### Dataset records
--- START ---

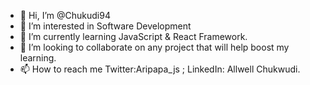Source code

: - 👋 Hi, I’m @Chukudi94
- 👀 I’m interested in Software Development
- 🌱 I’m currently learning JavaScript & React Framework.
- 💞️ I’m looking to collaborate on any project that will help boost my learning.
- 📫 How to reach me Twitter:Aripapa_js ; LinkedIn: Allwell Chukwudi.

<!---@Aripapa is a ✨ special ✨ repository because its `README.md` (this file) appears on your GitHub profile.
You can click the Preview link to take a look at your changes.
--->

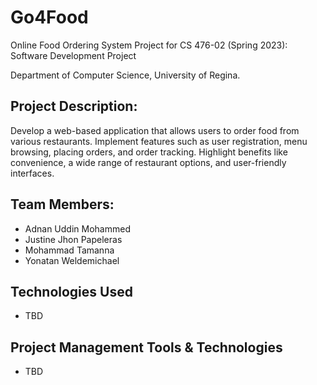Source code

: # Go4Food

Online Food Ordering System Project for CS 476-02 (Spring 2023): Software Development Project

Department of Computer Science, University of Regina.

## Project Description: 

Develop a web-based application that allows users to order food from various restaurants. Implement features such as user registration, menu browsing, placing orders, and order tracking. Highlight benefits like convenience, a wide range of restaurant options, and user-friendly interfaces.

## Team Members:
- Adnan Uddin Mohammed
- Justine Jhon Papeleras
- Mohammad Tamanna
- Yonatan Weldemichael

## Technologies Used
- TBD

## Project Management Tools & Technologies
- TBD


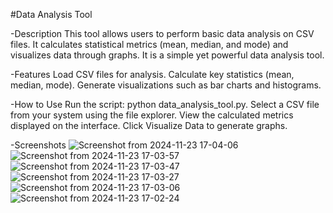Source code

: #Data Analysis Tool

-Description
This tool allows users to perform basic data analysis on CSV files. It calculates statistical metrics (mean, median, and mode) and visualizes data through graphs. It is a simple yet powerful data analysis tool.

-Features
Load CSV files for analysis.
Calculate key statistics (mean, median, mode).
Generate visualizations such as bar charts and histograms.

-How to Use
Run the script: python data_analysis_tool.py.
Select a CSV file from your system using the file explorer.
View the calculated metrics displayed on the interface.
Click Visualize Data to generate graphs.

-Screenshots
![Screenshot from 2024-11-23 17-04-06](https://github.com/user-attachments/assets/201a72be-d2ce-4b25-8515-37296274fcd4)
![Screenshot from 2024-11-23 17-03-57](https://github.com/user-attachments/assets/5f1d66c4-5bcd-40e4-a271-f55d4e6fd231)
![Screenshot from 2024-11-23 17-03-47](https://github.com/user-attachments/assets/f70df15a-4866-4fe6-baf6-392b8a6a407b)
![Screenshot from 2024-11-23 17-03-27](https://github.com/user-attachments/assets/1a85e3f9-4c6b-4a9d-a8b7-b0a29634031b)
![Screenshot from 2024-11-23 17-03-06](https://github.com/user-attachments/assets/2db86901-bceb-4a94-9093-e4d9b546a5f7)
![Screenshot from 2024-11-23 17-02-24](https://github.com/user-attachments/assets/0fca183a-2cb3-4f71-aafb-18ceafce08d7)
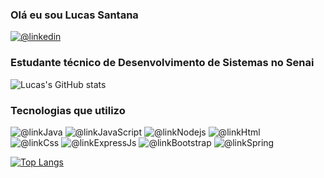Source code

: ### Olá eu sou Lucas Santana
[![@linkedin](https://img.shields.io/badge/LinkedIn-0077B5?style=for-the-badge&logo=linkedin&logoColor=white)](https://www.linkedin.com/in/lucasrossatto/)

### Estudante técnico de Desenvolvimento de Sistemas no Senai
![Lucas's GitHub stats](https://github-readme-stats.vercel.app/api?username=LucasRossatto&show_icons=true&theme=dracula)

### Tecnologias que utilizo
![@linkJava](https://img.shields.io/badge/Java-ED8B00?style=for-the-badge&logo=openjdk&logoColor=white)
![@linkJavaScript](https://img.shields.io/badge/JavaScript-F7DF1E?style=for-the-badge&logo=javascript&logoColor=black)
![@linkNodejs](https://img.shields.io/badge/Node.js-43853D?style=for-the-badge&logo=node.js&logoColor=white)
![@linkHtml](https://img.shields.io/badge/HTML5-E34F26?style=for-the-badge&logo=html5&logoColor=white)
<br/>
![@linkCss](https://img.shields.io/badge/CSS3-1572B6?style=for-the-badge&logo=css3&logoColor=white)
![@linkExpressJs](https://img.shields.io/badge/Express.js-404D59?style=for-the-badge)
![@linkBootstrap](https://img.shields.io/badge/Bootstrap-563D7C?style=for-the-badge&logo=bootstrap&logoColor=white)
![@linkSpring](https://img.shields.io/badge/Spring-6DB33F?style=for-the-badge&logo=spring&logoColor=white)
<br/>

[![Top Langs](https://github-readme-stats.vercel.app/api/top-langs/?username=LucasRossatto&layout=compact&theme=dracula)](https://github.com/LucasRossatto/github-readme-stats)

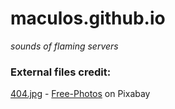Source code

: # maculos.github.io

*sounds of flaming servers*

### External files credit: 
[404.jpg](https://pixabay.com/photos/forest-mist-nature-trees-mystic-931706/) - [Free-Photos](https://pixabay.com/users/free-photos-242387/) on Pixabay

--- END ---

### About this task
Nothing should appear in the reply except the lines from the start of the listing above through the line with "- Justine Jhon Papeleras", repeated exactly and free of pictures.

### Solution
Source code

: - 👋 Hi, I’m @Chukudi94
- 👀 I’m interested in Software Development
- 🌱 I’m currently learning JavaScript & React Framework.
- 💞️ I’m looking to collaborate on any project that will help boost my learning.
- 📫 How to reach me Twitter:Aripapa_js ; LinkedIn: Allwell Chukwudi.

<!---@Aripapa is a ✨ special ✨ repository because its `README.md` (this file) appears on your GitHub profile.
You can click the Preview link to take a look at your changes.
--->

Source code

: # Go4Food

Online Food Ordering System Project for CS 476-02 (Spring 2023): Software Development Project

Department of Computer Science, University of Regina.

## Project Description: 

Develop a web-based application that allows users to order food from various restaurants. Implement features such as user registration, menu browsing, placing orders, and order tracking. Highlight benefits like convenience, a wide range of restaurant options, and user-friendly interfaces.

## Team Members:
- Adnan Uddin Mohammed
- Justine Jhon Papeleras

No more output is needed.